Binding the Vanity of Creativity

For the many wonderful things facebook is good for, sometimes I find myself snooping around other peoples lives and becoming discontent. I know I'm not alone because my friend, Faith, blogged about it several months ago:

Confession time: sometimes lurking on facebook serves to make me jealous of the people I stalk. I tell myself I’m just keeping up with friends, but in truth, I’m coveting...

And if I was to be honest, I'd have to say the same thing. Last night I found myself confronting this issue in the Lord after seeing a few friends new and creative lives on my computer screen, but really this issue goes beyond facebook. Its a struggle of everyday life.

My university experience at UNC-Greensboro was a wonderful time of learning about the Creativity of God. He blessed me with the most unique group of friends in the entire world. All artists of one sort or another, we were set on being creative in all areas of life, including our expression of faith and worship.

My friends looked like artist, displaying the latest trends in both purchased and homemade clothes, pierced body parts, unique hair styles, tattoos, and accessories. My friends acted like artists, being choosy about selections in film, music, literature, etc. We even had the most well put together rented houses and apartments you'd ever see, for a group of unemployed college students.

It was a stretching season of life. I learned to be thoughtful and intentional about my aesthetic decisions and I learned that I didn't have to settle for the K-Love status quo. My faith in Jesus didn't have to limit my creative expression. In fact, it really should expand my artistic expression. It did expand, and it continues to do so.

Those were some of the best years of my life, but if I was to be truly honest, and I can only speak for myself here, sometimes I also felt the insecure and competitive spirit that lurked amongst our creative crew. Sometimes I'd wonder, "Do some of my friends have a people preference based on style?" Then I'd realize the pride and judgment in that thought and turn it back on myself, "Do I have a people preference based on style?" I was disgusted when sometimes the Lord's answer was "Yes."
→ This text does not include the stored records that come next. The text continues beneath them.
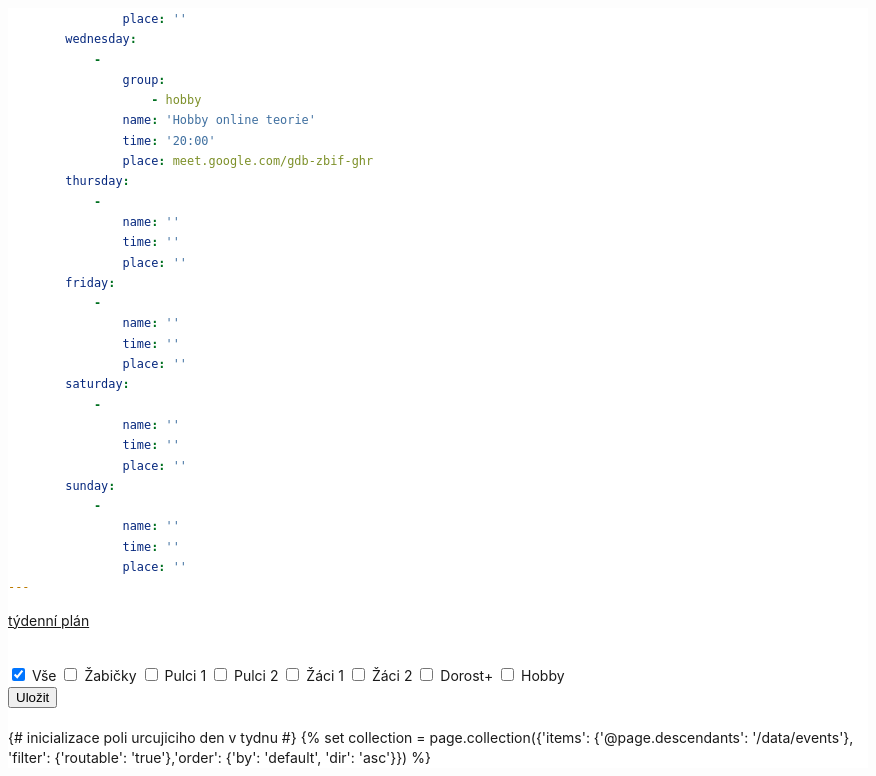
 ```yaml
                place: ''
        wednesday:
            -
                group:
                    - hobby
                name: 'Hobby online teorie'
                time: '20:00'
                place: meet.google.com/gdb-zbif-ghr
        thursday:
            -
                name: ''
                time: ''
                place: ''
        friday:
            -
                name: ''
                time: ''
                place: ''
        saturday:
            -
                name: ''
                time: ''
                place: ''
        sunday:
            -
                name: ''
                time: ''
                place: ''
---
```


<a href="/auth/plan2" id="back-btn" class="button small"><i class="fa fa-arrow-circle-left" aria-hidden="true"></i> týdenní plán</a> <br> <br>

<div class="row justify-content-between"> 
    <div class="col-auto">
        <input type="checkbox" value="all"  id="filter-all" checked />
        <label for="filter-all">Vše</label>
        <input class="filter" type="checkbox" value="zabicky" id="filter-zabicky" />
        <label for="filter-zabicky">Žabičky</label>
        <input class="filter" type="checkbox" value="pulci1" id="filter-pulci1" />
        <label for="filter-pulci1">Pulci 1</label>
        <input class="filter" type="checkbox" value="pulci2" id="filter-pulci2" />
        <label for="filter-pulci2">Pulci 2</label>
        <input class="filter" type="checkbox" value="zaci1" id="filter-zaci1" />
        <label for="filter-zaci1">Žáci 1</label>
        <input class="filter" type="checkbox" value="zaci2" id="filter-zaci2" />
        <label for="filter-zaci2">Žáci 2</label>
        <input class="filter" type="checkbox" value="dorost" id="filter-dorost" />
        <label for="filter-dorost">Dorost+</label>
        <input class="filter" type="checkbox" value="hobby" id="filter-hobby" />
        <label for="filter-hobby">Hobby</label>
    </div>
    <div class="col-auto">
        <button id="edit-plan__submit" type="button" class="button special">Uložit</button>
    </div>
</div>
<br>
{# inicializace poli urcujiciho den v tydnu #}
{% set collection = page.collection({'items': {'@page.descendants': '/data/events'}, 'filter': {'routable': 'true'},'order': {'by': 'default', 'dir': 'asc'}}) %}
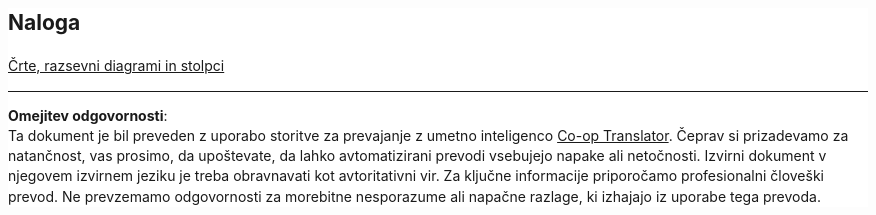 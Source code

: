 ## Naloga  
[Črte, razsevni diagrami in stolpci](assignment.md)

---

**Omejitev odgovornosti**:  
Ta dokument je bil preveden z uporabo storitve za prevajanje z umetno inteligenco [Co-op Translator](https://github.com/Azure/co-op-translator). Čeprav si prizadevamo za natančnost, vas prosimo, da upoštevate, da lahko avtomatizirani prevodi vsebujejo napake ali netočnosti. Izvirni dokument v njegovem izvirnem jeziku je treba obravnavati kot avtoritativni vir. Za ključne informacije priporočamo profesionalni človeški prevod. Ne prevzemamo odgovornosti za morebitne nesporazume ali napačne razlage, ki izhajajo iz uporabe tega prevoda.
Of course, its easiest to identify with those who share common interests with you; interests in aesthetic taste included. Its just a completely different scenario to cause others to feel unloved because they don't share your specific tastes. This can happen through not attributing enough value to someone of a different creative expression, or having a hardness towards another because of jealousy. Amongst creative types, its also not uncommon to have a wrong self perception because of things or talents you do or do not have. I have been the perpetrator and the victim of those sorts of mentalities.

At least in real life, during those amazing days, we were able to walk through struggles with each other. We prayed for and with one another. We saw each other at our best and worst. Facebook hides all the dirty laundry. Maybe we post our successful art projects but hide the failures; we delete the ugly photos, but make albums full of Vanity Fair ready shots; we share good memories of escapades overseas, buy conveniently leave out falling down the stairs in Turkey or the swollen shut eye in Mexico because of some freak grain of sand.

This is not necessarily wrong. Who doesn't want to put their "best foot forward." Its just good to remember that we all struggle with failure, wanting more than we have, or how we're perceived by others, on one level or another. No one's life is as perfectly crafted as it seems. Its often the hard places that the Lord uses to refine us most. That's where the true and eternal crafting comes in.

Also, our identity shouldn't be founded upon how we would categorize ourselves, or how we would be categorized by others. I was reminded of this while reading a Relevant Magazine interview with Misty Edwards.

Last year you were featured in “The Blah Blah” blog as a "Girl of Christian Indie." How did you feel about being tagged in the Christian indie scene?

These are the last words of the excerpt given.